Problem 40

Question

Fluctuating Population The differential equation $d P / d t=$ $(k \cos t) P$, where $k$ is a positive constant, is a mathematical model for a population $P(t)$ that undergoes yearly seasonal fluctuations. Solve the equation subject to $P(0)=P_{0}$. Use a graphing utility to obtain the graph of the solution for different choices of $P_{0}$.

Step-by-Step Solution

Verified

Answer

The solution is $ P(t) = P_0 e^{k \sin t} $.

1Step 1: Understand the Differential Equation

We are given the differential equation $ \frac{dP}{dt} = (k \cos t) P $. This is a first-order linear ordinary differential equation, suggesting that population $ P(t) $ changes over time due to a cosine factor multiplied by $ k $ and the current population $ P $. We need to solve this DE to find $ P(t) $.

2Step 2: Separate Variables

To solve the differential equation, we start by separating variables. We arrange terms so that all $ P $ terms are on one side and all $ t $ terms on the other side: $ \frac{1}{P} dP = k \cos t \, dt $.

3Step 3: Integrate Both Sides

Integrate both sides of the equation: $ \int \frac{1}{P} \, dP = \int k \cos t \, dt $. The left integral becomes $ \ln |P| $, and the right integrates to $ k \sin t + C_1 $, where $ C_1 $ is the integration constant.

4Step 4: Solve for Population Function $ P(t) $

Exponentiate both sides to solve for $ P $: $ P(t) = C e^{k \sin t} $, where $ C $ is a constant determined by the initial condition $ P(0) = P_0 $.

5Step 5: Apply Initial Condition

Apply the initial condition $ P(0) = P_0 $ to determine $ C $. At $ t = 0 $, $ P(0) = Ce^{k \sin 0} = C $. Thus, $ C = P_0 $, and the solution becomes: $ P(t) = P_0 e^{k \sin t} $.

6Step 6: Graph the Solution

Use a graphing utility to plot $ P(t) = P_0 e^{k \sin t} $ for different values of $ P_0 $. Try values such as $ P_0 = 1, 10,$ and $ 100 $ while keeping $ k $ constant, to observe how the initial population size impacts the population growth and fluctuations over time.

Key Concepts

Population ModelingFirst-order Linear Differential EquationsSeparation of Variables

Population Modeling

Population modeling involves mathematically representing populations to predict their growth or decline over time.
It can take into account various factors like birth rates, death rates, and environmental influences. In the context of our exercise, we're considering a population that fluctuates seasonally.
The differential equation provided, $ \frac{dP}{dt} = (k \cos t) P $, models how a population $ P(t) $ changes over time due to these seasonal variations. Here, $ k $ is a positive constant that scales the impact of these fluctuations.
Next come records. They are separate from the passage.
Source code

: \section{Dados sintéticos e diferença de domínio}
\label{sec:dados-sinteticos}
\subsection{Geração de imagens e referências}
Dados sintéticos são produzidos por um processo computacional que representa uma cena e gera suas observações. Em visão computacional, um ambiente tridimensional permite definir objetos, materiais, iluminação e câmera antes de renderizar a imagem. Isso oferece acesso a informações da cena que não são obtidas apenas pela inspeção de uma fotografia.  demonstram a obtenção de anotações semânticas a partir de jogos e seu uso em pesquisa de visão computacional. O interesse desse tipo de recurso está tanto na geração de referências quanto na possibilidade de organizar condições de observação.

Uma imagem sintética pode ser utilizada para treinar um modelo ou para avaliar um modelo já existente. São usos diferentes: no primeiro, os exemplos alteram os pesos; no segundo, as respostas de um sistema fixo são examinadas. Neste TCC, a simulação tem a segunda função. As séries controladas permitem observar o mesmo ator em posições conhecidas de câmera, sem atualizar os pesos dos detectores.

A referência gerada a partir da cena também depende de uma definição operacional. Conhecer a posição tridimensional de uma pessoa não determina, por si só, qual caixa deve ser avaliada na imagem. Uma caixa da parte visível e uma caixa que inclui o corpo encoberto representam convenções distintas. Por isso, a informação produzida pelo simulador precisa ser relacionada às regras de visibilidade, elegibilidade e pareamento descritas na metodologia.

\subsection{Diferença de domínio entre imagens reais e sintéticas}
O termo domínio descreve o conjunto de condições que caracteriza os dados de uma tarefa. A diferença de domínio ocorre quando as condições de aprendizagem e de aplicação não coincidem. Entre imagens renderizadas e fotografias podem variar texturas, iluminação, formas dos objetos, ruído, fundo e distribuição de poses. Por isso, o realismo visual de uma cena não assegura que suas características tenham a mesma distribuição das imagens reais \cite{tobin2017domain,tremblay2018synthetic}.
Population changes according to the cosine function, which naturally varies between -1 and 1 over its cycle.
This implies that the population experiences regular increases and decreases predicting a recurring pattern over time.
The population will not grow or decline indefinitely but will oscillate around a certain mean.

Understanding this model helps in predicting how populations are impacted by seasonal factors in real-world scenarios like wildlife populations in temperate climates.

First-order Linear Differential Equations

A first-order linear differential equation is a type of differential equation that can be expressed in the form $ \frac{dy}{dt} + p(t)y = q(t) $.
In this scenario, the differential equation $ \frac{dP}{dt} = (k \cos t)P $ is already in a separable form.
This provides a straightforward approach to finding an explicit solution for $ P(t) $.Here are key characteristics:

Linear nature: The solution involves basic calculus techniques like separation of variables and integration.
Order of Equation: Being first-order means it involves only the first derivative of the function $ P(t) $.
Separable: We can easily isolate variables and solve using standard integration techniques.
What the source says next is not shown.